The best laid out plan … always goes wrong.

This episode is deceptively simple. Structured as a typical “bank, err I mean hospital job gone wrong” plot that Kaylee nicely sums up in one line, “Oh, well, let’s see. We killed Simon and River, stole a bunch of medicine, and now the Captain ‘n’ Zoe are off springing the others got snatched by the Feds!” The gang come up with a plan to rob an Alliance hospital because Simon wants to scan River’s brain while the others get on with a spot of harmless crime. Kaylee and Wash get to be awesome by rebuilding an ER chopper, which even it it does stretch the bounds of credibility is kinda fun to watch. The others get to be hysterical failing to learn lines of incomprehensible medical jargon.

But, of course as expected, the plan goes wrong …

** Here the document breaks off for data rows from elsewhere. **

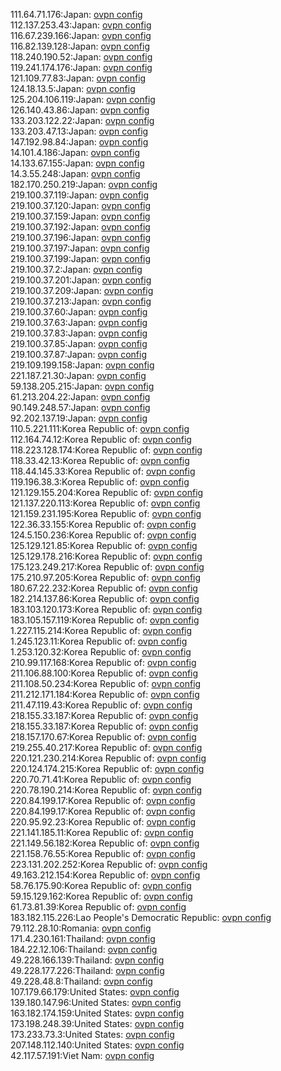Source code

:111.64.71.176:Japan: [ovpn config](vpn/111_64_71_176.ovpn)  
112.137.253.43:Japan: [ovpn config](vpn/112_137_253_43.ovpn)  
116.67.239.166:Japan: [ovpn config](vpn/116_67_239_166.ovpn)  
116.82.139.128:Japan: [ovpn config](vpn/116_82_139_128.ovpn)  
118.240.190.52:Japan: [ovpn config](vpn/118_240_190_52.ovpn)  
119.241.174.176:Japan: [ovpn config](vpn/119_241_174_176.ovpn)  
121.109.77.83:Japan: [ovpn config](vpn/121_109_77_83.ovpn)  
124.18.13.5:Japan: [ovpn config](vpn/124_18_13_5.ovpn)  
125.204.106.119:Japan: [ovpn config](vpn/125_204_106_119.ovpn)  
126.140.43.86:Japan: [ovpn config](vpn/126_140_43_86.ovpn)  
133.203.122.22:Japan: [ovpn config](vpn/133_203_122_22.ovpn)  
133.203.47.13:Japan: [ovpn config](vpn/133_203_47_13.ovpn)  
147.192.98.84:Japan: [ovpn config](vpn/147_192_98_84.ovpn)  
14.101.4.186:Japan: [ovpn config](vpn/14_101_4_186.ovpn)  
14.133.67.155:Japan: [ovpn config](vpn/14_133_67_155.ovpn)  
14.3.55.248:Japan: [ovpn config](vpn/14_3_55_248.ovpn)  
182.170.250.219:Japan: [ovpn config](vpn/182_170_250_219.ovpn)  
219.100.37.119:Japan: [ovpn config](vpn/219_100_37_119.ovpn)  
219.100.37.120:Japan: [ovpn config](vpn/219_100_37_120.ovpn)  
219.100.37.159:Japan: [ovpn config](vpn/219_100_37_159.ovpn)  
219.100.37.192:Japan: [ovpn config](vpn/219_100_37_192.ovpn)  
219.100.37.196:Japan: [ovpn config](vpn/219_100_37_196.ovpn)  
219.100.37.197:Japan: [ovpn config](vpn/219_100_37_197.ovpn)  
219.100.37.199:Japan: [ovpn config](vpn/219_100_37_199.ovpn)  
219.100.37.2:Japan: [ovpn config](vpn/219_100_37_2.ovpn)  
219.100.37.201:Japan: [ovpn config](vpn/219_100_37_201.ovpn)  
219.100.37.209:Japan: [ovpn config](vpn/219_100_37_209.ovpn)  
219.100.37.213:Japan: [ovpn config](vpn/219_100_37_213.ovpn)  
219.100.37.60:Japan: [ovpn config](vpn/219_100_37_60.ovpn)  
219.100.37.63:Japan: [ovpn config](vpn/219_100_37_63.ovpn)  
219.100.37.83:Japan: [ovpn config](vpn/219_100_37_83.ovpn)  
219.100.37.85:Japan: [ovpn config](vpn/219_100_37_85.ovpn)  
219.100.37.87:Japan: [ovpn config](vpn/219_100_37_87.ovpn)  
219.109.199.158:Japan: [ovpn config](vpn/219_109_199_158.ovpn)  
221.187.21.30:Japan: [ovpn config](vpn/221_187_21_30.ovpn)  
59.138.205.215:Japan: [ovpn config](vpn/59_138_205_215.ovpn)  
61.213.204.22:Japan: [ovpn config](vpn/61_213_204_22.ovpn)  
90.149.248.57:Japan: [ovpn config](vpn/90_149_248_57.ovpn)  
92.202.137.19:Japan: [ovpn config](vpn/92_202_137_19.ovpn)  
110.5.221.111:Korea Republic of: [ovpn config](vpn/110_5_221_111.ovpn)  
112.164.74.12:Korea Republic of: [ovpn config](vpn/112_164_74_12.ovpn)  
118.223.128.174:Korea Republic of: [ovpn config](vpn/118_223_128_174.ovpn)  
118.33.42.13:Korea Republic of: [ovpn config](vpn/118_33_42_13.ovpn)  
118.44.145.33:Korea Republic of: [ovpn config](vpn/118_44_145_33.ovpn)  
119.196.38.3:Korea Republic of: [ovpn config](vpn/119_196_38_3.ovpn)  
121.129.155.204:Korea Republic of: [ovpn config](vpn/121_129_155_204.ovpn)  
121.137.220.113:Korea Republic of: [ovpn config](vpn/121_137_220_113.ovpn)  
121.159.231.195:Korea Republic of: [ovpn config](vpn/121_159_231_195.ovpn)  
122.36.33.155:Korea Republic of: [ovpn config](vpn/122_36_33_155.ovpn)  
124.5.150.236:Korea Republic of: [ovpn config](vpn/124_5_150_236.ovpn)  
125.129.121.85:Korea Republic of: [ovpn config](vpn/125_129_121_85.ovpn)  
125.129.178.216:Korea Republic of: [ovpn config](vpn/125_129_178_216.ovpn)  
175.123.249.217:Korea Republic of: [ovpn config](vpn/175_123_249_217.ovpn)  
175.210.97.205:Korea Republic of: [ovpn config](vpn/175_210_97_205.ovpn)  
180.67.22.232:Korea Republic of: [ovpn config](vpn/180_67_22_232.ovpn)  
182.214.137.86:Korea Republic of: [ovpn config](vpn/182_214_137_86.ovpn)  
183.103.120.173:Korea Republic of: [ovpn config](vpn/183_103_120_173.ovpn)  
183.105.157.119:Korea Republic of: [ovpn config](vpn/183_105_157_119.ovpn)  
1.227.115.214:Korea Republic of: [ovpn config](vpn/1_227_115_214.ovpn)  
1.245.123.11:Korea Republic of: [ovpn config](vpn/1_245_123_11.ovpn)  
1.253.120.32:Korea Republic of: [ovpn config](vpn/1_253_120_32.ovpn)  
210.99.117.168:Korea Republic of: [ovpn config](vpn/210_99_117_168.ovpn)  
211.106.88.100:Korea Republic of: [ovpn config](vpn/211_106_88_100.ovpn)  
211.108.50.234:Korea Republic of: [ovpn config](vpn/211_108_50_234.ovpn)  
211.212.171.184:Korea Republic of: [ovpn config](vpn/211_212_171_184.ovpn)  
211.47.119.43:Korea Republic of: [ovpn config](vpn/211_47_119_43.ovpn)  
218.155.33.187:Korea Republic of: [ovpn config](vpn/218_155_33_187.ovpn)  
218.155.33.187:Korea Republic of: [ovpn config](vpn/218_155_33_187.ovpn)  
218.157.170.67:Korea Republic of: [ovpn config](vpn/218_157_170_67.ovpn)  
219.255.40.217:Korea Republic of: [ovpn config](vpn/219_255_40_217.ovpn)  
220.121.230.214:Korea Republic of: [ovpn config](vpn/220_121_230_214.ovpn)  
220.124.174.215:Korea Republic of: [ovpn config](vpn/220_124_174_215.ovpn)  
220.70.71.41:Korea Republic of: [ovpn config](vpn/220_70_71_41.ovpn)  
220.78.190.214:Korea Republic of: [ovpn config](vpn/220_78_190_214.ovpn)  
220.84.199.17:Korea Republic of: [ovpn config](vpn/220_84_199_17.ovpn)  
220.84.199.17:Korea Republic of: [ovpn config](vpn/220_84_199_17.ovpn)  
220.95.92.23:Korea Republic of: [ovpn config](vpn/220_95_92_23.ovpn)  
221.141.185.11:Korea Republic of: [ovpn config](vpn/221_141_185_11.ovpn)  
221.149.56.182:Korea Republic of: [ovpn config](vpn/221_149_56_182.ovpn)  
221.158.76.55:Korea Republic of: [ovpn config](vpn/221_158_76_55.ovpn)  
223.131.202.252:Korea Republic of: [ovpn config](vpn/223_131_202_252.ovpn)  
49.163.212.154:Korea Republic of: [ovpn config](vpn/49_163_212_154.ovpn)  
58.76.175.90:Korea Republic of: [ovpn config](vpn/58_76_175_90.ovpn)  
59.15.129.162:Korea Republic of: [ovpn config](vpn/59_15_129_162.ovpn)  
61.73.81.39:Korea Republic of: [ovpn config](vpn/61_73_81_39.ovpn)  
183.182.115.226:Lao People's Democratic Republic: [ovpn config](vpn/183_182_115_226.ovpn)  
79.112.28.10:Romania: [ovpn config](vpn/79_112_28_10.ovpn)  
171.4.230.161:Thailand: [ovpn config](vpn/171_4_230_161.ovpn)  
184.22.12.106:Thailand: [ovpn config](vpn/184_22_12_106.ovpn)  
49.228.166.139:Thailand: [ovpn config](vpn/49_228_166_139.ovpn)  
49.228.177.226:Thailand: [ovpn config](vpn/49_228_177_226.ovpn)  
49.228.48.8:Thailand: [ovpn config](vpn/49_228_48_8.ovpn)  
107.179.66.179:United States: [ovpn config](vpn/107_179_66_179.ovpn)  
139.180.147.96:United States: [ovpn config](vpn/139_180_147_96.ovpn)  
163.182.174.159:United States: [ovpn config](vpn/163_182_174_159.ovpn)  
173.198.248.39:United States: [ovpn config](vpn/173_198_248_39.ovpn)  
173.233.73.3:United States: [ovpn config](vpn/173_233_73_3.ovpn)  
207.148.112.140:United States: [ovpn config](vpn/207_148_112_140.ovpn)  
42.117.57.191:Viet Nam: [ovpn config](vpn/42_117_57_191.ovpn)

Putting the plan into operation.

The Robin Hood bank (err I mean hospital) job gone wrong storyline, while very entertaining, especially the first time you watch it, is not really what the episode is about.

Firstly, the episode is designed to convey Simon back story without having to create a narrative flashback. The primary reason for setting the story in an Alliance hospital, I suspect.

Secondly, the episode progresses the main storyline. Although, just how crucial it is to the series’ main arch is only apparent once you know what happens later on.

The main plot of the series arch starts to ramp up.

Thirdly, the story is carefully balance to arrive at the near final scene of the episode between Mal and Jayne. This is the episode’s emotional punch. Jayne operates from within a mindset that prioritises the individual, the competitive, opportunistic survival in a dog-eat-dog world. Traits  paralleled within the social order the Alliance wishes to impose.  In this scene, Mal fundamentally rejects this as a viable way to live. Mal’s fight is for a more humanly connected universe bound together by loyalty and cooperation. For Mal the survival of one depends on the survival of all. A world view Jayne is slowly starting to appreciate.